[Data entries]
========
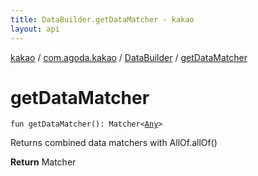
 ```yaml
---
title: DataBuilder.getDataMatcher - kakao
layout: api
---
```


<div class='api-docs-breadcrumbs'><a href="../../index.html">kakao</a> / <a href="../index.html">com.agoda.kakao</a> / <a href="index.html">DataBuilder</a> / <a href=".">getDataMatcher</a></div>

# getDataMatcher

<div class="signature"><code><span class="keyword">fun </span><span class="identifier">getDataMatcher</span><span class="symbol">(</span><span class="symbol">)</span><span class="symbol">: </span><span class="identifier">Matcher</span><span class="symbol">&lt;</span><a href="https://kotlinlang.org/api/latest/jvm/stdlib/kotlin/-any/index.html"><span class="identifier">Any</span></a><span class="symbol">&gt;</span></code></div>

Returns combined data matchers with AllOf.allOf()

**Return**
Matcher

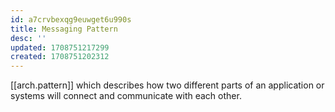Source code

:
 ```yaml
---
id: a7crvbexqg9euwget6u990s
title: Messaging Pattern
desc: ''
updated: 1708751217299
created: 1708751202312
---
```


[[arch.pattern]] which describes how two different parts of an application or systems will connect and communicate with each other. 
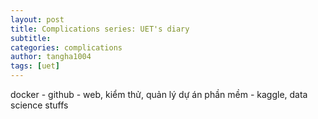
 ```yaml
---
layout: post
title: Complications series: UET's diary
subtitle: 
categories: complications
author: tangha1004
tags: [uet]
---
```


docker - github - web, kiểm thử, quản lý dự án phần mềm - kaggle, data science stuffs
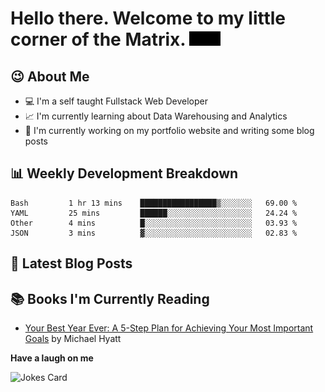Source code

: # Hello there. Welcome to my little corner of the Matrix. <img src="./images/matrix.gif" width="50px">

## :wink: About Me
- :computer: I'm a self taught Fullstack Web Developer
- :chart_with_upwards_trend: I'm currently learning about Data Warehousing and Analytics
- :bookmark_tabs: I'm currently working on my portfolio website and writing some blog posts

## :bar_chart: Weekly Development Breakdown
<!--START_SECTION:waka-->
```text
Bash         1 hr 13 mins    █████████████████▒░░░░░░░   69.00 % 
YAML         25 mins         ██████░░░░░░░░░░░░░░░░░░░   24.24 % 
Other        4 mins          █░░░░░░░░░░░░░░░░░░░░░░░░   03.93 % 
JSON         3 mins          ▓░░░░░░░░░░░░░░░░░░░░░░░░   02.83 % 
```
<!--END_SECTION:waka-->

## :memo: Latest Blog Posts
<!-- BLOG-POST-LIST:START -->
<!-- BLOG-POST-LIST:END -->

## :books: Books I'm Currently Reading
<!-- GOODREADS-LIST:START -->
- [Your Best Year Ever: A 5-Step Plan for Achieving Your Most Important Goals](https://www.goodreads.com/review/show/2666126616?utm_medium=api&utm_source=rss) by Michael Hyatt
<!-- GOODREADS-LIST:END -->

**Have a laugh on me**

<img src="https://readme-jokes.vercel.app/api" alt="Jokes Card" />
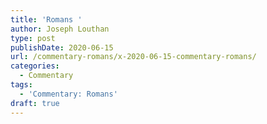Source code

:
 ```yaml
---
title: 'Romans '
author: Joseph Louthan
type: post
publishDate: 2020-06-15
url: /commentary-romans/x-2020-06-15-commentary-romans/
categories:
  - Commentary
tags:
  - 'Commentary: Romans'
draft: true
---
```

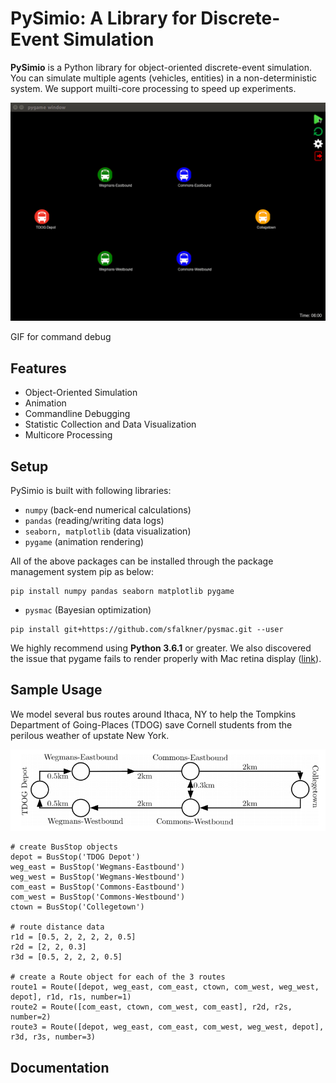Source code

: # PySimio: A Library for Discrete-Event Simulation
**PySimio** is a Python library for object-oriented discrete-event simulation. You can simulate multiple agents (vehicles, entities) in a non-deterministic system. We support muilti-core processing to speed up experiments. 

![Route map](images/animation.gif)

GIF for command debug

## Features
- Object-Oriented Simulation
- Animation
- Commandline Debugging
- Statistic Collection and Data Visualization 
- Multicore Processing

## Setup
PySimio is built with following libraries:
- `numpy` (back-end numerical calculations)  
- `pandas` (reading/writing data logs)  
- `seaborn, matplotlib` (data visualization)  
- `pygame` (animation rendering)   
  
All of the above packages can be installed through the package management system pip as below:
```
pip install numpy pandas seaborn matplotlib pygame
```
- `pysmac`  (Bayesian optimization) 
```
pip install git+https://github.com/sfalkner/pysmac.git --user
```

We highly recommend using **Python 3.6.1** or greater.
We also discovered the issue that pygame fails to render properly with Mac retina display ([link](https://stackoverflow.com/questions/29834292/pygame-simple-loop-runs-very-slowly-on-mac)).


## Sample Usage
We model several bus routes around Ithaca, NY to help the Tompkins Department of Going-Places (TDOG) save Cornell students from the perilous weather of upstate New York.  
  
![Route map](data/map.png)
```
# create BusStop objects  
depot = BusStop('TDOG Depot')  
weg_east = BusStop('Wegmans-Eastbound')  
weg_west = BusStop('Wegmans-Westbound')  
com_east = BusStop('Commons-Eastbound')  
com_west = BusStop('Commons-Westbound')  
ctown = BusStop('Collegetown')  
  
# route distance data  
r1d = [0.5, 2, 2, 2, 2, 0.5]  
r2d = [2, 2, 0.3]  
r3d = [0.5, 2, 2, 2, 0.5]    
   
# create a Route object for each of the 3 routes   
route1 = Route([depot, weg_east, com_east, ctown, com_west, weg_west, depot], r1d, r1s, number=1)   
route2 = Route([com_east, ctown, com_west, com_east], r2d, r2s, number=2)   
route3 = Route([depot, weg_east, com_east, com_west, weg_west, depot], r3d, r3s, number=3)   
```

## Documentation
========
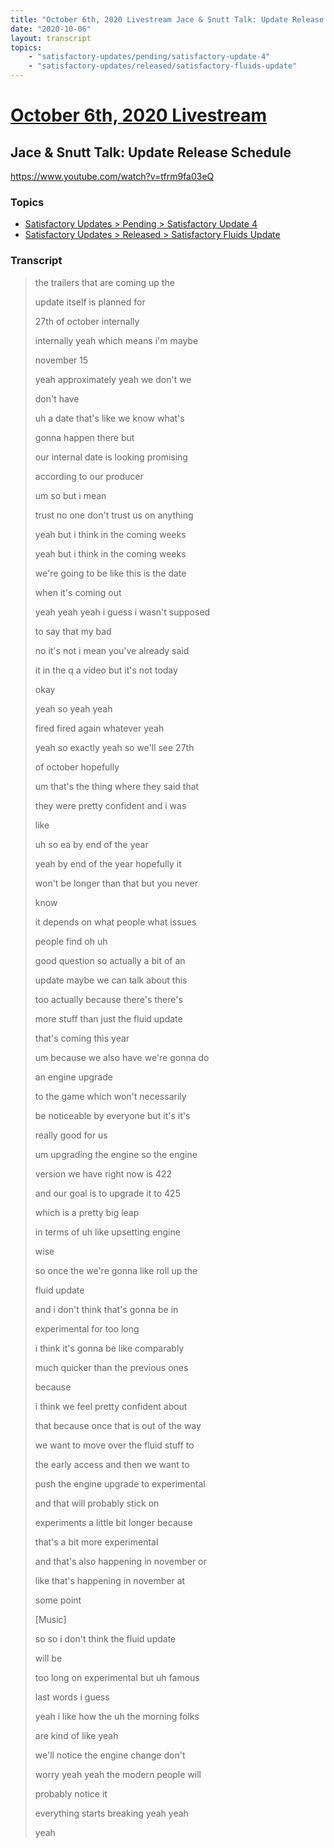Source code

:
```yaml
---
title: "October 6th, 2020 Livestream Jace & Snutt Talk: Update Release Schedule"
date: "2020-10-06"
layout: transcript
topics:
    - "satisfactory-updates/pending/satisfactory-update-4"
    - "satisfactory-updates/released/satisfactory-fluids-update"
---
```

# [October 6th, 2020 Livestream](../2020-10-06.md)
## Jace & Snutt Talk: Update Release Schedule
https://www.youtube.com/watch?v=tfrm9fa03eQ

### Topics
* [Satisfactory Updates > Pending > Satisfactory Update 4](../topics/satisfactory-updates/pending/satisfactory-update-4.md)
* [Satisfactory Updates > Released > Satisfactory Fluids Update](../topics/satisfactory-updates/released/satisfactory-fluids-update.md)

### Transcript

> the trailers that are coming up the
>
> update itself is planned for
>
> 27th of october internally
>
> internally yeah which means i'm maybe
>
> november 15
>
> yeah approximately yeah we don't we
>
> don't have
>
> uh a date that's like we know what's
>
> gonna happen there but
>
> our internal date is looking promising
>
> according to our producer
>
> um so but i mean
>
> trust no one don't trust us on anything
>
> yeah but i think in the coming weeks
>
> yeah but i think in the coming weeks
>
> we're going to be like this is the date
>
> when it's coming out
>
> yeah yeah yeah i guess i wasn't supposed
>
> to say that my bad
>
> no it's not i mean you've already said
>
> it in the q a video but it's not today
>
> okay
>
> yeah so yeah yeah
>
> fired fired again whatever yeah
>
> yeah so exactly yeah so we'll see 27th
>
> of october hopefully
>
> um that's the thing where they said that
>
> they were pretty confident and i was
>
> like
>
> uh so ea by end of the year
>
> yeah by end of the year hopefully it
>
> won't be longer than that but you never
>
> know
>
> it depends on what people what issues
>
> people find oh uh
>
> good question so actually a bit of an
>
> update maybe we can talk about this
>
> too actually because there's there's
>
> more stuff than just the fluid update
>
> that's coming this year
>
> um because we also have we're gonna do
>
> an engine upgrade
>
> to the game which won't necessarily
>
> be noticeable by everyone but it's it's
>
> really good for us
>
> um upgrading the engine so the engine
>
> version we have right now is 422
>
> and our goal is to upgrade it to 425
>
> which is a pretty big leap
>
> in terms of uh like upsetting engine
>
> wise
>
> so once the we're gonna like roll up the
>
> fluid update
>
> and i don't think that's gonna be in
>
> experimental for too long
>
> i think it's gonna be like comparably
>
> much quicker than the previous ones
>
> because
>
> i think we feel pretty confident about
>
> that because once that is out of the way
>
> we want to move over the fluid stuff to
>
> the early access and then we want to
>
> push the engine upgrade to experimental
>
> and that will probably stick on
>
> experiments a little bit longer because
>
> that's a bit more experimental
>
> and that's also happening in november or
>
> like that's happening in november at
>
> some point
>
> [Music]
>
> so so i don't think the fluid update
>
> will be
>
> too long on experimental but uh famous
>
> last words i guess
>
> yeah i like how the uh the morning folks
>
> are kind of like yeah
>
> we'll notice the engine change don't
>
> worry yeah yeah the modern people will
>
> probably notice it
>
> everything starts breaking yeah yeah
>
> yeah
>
========
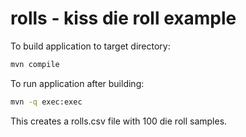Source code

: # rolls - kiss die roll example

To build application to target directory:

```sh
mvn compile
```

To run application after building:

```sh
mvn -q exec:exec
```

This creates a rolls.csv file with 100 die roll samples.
========
What is needed is each line of the entries that contains the word "little".

: # Hello there. Welcome to my little corner of the Matrix. <img src="./images/matrix.gif" width="50px">
> experiments a little bit longer because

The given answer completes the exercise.